The UK Royal Navy (RN) aircraft carrier HMS Queen Elizabeth sailed from Portsmouth on 30 August to undertake operational trials off the east coast of the United States.
The RN aircraft carrier HMS Queen Elizabeth sailed from Portsmouth on 30 August for its ‘Westlant 19’ operational trials off the east coast of the US. (Richard Scott)
Known as 'Westlant 19,' the deployment will see the carrier conduct operational testing (OT-1) with UK F-35B Lightning aircraft. ‘Westlant 19’ will also ‘operationalise’ the UK Carrier Strike Group (CSG) construct ahead of a first deployment planned for 2021.
Building on last year’s ‘Westlant 18’ deployment, during which Queen Elizabeth completed development testing (DT-1/DT-2) with the F-35B, OT-1 will see the carrier conduct five weeks of testing with F-35Bs and pilots drawn from No 17(R) Test and Evaluation Squadron, and the Lightning Force at Royal Air Force (RAF) Marham (No 207 Squadron and No 617 Squadron).
Queen Elizabeth is being escorted by the Type 45 destroyer HMS Dragon and the Type 23 frigate HMS Northumberland , with the Tide-class fleet tanker RFA Tideforce providing tanker support to the strike group. Lima Company, 42 Command Royal Marines, and a Role 2 medical team afloat are also embarked on the carrier.

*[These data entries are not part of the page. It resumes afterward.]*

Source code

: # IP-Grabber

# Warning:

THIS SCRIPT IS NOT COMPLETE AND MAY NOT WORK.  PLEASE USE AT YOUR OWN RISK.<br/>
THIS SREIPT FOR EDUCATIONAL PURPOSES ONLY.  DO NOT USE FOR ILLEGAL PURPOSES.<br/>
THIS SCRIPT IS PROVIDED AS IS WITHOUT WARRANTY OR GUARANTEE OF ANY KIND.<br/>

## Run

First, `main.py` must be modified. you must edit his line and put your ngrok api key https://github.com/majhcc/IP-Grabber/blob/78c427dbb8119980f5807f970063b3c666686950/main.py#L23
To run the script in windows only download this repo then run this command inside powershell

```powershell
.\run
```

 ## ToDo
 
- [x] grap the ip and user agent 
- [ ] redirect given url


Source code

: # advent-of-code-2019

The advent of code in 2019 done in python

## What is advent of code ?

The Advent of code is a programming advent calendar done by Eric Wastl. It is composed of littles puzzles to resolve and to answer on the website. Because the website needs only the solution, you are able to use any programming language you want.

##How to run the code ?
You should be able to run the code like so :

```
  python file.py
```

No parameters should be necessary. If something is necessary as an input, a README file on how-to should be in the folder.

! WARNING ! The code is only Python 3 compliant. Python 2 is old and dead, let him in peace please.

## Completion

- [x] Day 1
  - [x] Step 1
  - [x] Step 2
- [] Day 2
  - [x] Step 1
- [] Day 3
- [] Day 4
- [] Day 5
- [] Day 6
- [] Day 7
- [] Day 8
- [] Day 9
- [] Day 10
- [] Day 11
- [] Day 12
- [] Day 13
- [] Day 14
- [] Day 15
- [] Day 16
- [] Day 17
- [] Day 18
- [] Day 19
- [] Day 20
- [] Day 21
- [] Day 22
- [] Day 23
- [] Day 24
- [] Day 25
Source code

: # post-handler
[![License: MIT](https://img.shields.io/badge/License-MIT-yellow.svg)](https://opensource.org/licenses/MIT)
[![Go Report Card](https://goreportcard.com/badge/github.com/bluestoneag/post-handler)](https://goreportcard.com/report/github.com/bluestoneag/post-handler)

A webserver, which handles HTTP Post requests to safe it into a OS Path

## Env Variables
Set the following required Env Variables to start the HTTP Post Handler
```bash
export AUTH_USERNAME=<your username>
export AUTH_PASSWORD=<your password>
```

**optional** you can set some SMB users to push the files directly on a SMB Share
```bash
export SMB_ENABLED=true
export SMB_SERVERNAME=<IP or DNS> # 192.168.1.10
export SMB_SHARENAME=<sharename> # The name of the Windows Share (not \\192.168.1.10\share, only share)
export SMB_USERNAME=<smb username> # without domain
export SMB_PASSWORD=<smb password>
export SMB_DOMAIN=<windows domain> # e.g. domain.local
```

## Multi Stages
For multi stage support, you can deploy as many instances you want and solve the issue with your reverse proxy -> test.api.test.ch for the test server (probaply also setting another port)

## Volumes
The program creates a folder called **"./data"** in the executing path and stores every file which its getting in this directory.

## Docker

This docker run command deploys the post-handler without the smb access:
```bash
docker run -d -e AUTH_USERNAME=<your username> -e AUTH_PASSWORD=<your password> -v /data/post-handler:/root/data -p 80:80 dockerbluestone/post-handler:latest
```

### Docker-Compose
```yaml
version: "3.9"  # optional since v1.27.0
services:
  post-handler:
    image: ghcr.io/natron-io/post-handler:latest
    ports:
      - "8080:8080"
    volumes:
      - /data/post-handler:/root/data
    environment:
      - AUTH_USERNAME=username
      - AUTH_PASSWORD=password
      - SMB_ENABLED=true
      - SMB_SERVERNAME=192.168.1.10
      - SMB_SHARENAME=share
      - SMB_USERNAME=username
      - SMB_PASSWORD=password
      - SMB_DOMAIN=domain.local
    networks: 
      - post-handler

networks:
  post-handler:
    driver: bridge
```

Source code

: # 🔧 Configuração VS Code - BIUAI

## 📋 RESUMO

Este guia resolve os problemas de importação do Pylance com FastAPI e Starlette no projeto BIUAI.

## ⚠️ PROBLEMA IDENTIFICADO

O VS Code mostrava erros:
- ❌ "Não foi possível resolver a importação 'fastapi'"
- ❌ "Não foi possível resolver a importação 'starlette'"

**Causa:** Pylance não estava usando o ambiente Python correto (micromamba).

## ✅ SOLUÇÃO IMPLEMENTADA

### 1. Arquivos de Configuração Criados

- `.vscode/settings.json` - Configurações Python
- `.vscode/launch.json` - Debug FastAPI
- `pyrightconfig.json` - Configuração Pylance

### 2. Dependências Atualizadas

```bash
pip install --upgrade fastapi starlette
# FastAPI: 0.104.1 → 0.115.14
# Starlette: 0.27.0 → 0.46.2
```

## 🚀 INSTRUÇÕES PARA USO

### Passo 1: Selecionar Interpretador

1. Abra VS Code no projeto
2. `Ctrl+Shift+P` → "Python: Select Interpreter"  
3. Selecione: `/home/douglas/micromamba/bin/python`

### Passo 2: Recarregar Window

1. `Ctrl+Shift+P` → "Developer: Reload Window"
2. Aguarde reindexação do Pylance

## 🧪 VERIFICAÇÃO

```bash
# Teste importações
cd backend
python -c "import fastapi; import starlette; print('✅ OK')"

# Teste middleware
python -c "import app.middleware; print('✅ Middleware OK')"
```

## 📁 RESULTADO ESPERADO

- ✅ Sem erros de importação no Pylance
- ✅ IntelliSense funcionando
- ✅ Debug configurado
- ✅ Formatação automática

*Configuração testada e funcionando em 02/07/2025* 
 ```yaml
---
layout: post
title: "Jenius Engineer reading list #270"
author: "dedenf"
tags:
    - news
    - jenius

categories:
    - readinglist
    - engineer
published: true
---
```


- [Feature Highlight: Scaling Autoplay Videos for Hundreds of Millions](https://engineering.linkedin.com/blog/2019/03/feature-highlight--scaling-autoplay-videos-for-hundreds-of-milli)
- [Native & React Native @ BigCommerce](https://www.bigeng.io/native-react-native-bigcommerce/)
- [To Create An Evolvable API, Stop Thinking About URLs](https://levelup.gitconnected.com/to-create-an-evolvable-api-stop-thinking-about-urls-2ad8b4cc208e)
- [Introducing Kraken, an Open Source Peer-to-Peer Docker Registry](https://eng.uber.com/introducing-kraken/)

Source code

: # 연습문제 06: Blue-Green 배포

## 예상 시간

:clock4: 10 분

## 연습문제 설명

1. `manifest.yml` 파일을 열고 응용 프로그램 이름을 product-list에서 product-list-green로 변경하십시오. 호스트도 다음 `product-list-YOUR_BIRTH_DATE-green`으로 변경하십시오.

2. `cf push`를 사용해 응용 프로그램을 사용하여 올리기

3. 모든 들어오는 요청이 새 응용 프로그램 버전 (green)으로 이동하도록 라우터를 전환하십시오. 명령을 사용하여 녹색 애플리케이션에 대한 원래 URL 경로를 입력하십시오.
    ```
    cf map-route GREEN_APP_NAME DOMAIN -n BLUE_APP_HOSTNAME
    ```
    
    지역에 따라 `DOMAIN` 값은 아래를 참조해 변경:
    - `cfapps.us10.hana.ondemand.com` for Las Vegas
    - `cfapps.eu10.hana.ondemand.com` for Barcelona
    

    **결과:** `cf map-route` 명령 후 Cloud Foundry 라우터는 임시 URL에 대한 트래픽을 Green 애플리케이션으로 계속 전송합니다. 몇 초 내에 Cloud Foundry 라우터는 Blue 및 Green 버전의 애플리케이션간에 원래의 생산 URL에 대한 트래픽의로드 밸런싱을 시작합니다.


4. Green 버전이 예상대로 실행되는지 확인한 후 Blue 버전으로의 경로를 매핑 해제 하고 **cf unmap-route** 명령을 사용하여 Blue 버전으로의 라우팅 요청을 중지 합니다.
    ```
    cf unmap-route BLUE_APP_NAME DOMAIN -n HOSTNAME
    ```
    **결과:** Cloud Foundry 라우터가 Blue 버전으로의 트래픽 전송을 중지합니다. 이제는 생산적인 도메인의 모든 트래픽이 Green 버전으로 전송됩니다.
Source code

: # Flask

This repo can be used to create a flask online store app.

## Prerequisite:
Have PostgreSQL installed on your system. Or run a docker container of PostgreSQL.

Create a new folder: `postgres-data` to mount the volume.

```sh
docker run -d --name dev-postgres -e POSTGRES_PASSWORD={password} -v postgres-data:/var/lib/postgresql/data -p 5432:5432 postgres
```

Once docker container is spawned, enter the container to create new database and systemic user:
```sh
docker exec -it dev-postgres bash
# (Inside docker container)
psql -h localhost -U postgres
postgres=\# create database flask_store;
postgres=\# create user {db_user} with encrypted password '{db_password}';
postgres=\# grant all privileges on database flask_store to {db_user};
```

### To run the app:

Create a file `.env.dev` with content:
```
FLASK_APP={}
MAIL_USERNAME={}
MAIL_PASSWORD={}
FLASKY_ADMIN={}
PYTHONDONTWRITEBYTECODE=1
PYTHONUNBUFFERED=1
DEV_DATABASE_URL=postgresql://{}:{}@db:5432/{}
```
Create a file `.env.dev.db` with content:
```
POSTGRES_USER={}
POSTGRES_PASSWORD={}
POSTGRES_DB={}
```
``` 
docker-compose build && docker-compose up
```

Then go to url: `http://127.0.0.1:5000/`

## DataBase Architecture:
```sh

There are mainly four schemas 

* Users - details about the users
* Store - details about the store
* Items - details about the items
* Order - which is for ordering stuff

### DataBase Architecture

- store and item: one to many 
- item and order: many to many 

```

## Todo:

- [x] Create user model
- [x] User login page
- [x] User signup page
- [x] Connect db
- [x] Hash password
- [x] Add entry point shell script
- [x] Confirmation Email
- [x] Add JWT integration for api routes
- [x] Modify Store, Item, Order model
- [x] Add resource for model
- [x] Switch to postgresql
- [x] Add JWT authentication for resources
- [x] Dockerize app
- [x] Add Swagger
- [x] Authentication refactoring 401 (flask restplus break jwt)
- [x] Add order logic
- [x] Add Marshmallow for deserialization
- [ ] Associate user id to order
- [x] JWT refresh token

Commodore Mike Utley, Commander UK Carrier Strike Group, told Janes , “This is not just about operating jets from the carrier. It is about starting to realise the capability we will get from a fifth-generation carrier and a fifth-generation aircraft and it’s about how we will develop the wider capability afforded by the Carrier Strike Group in all its constituent parts.”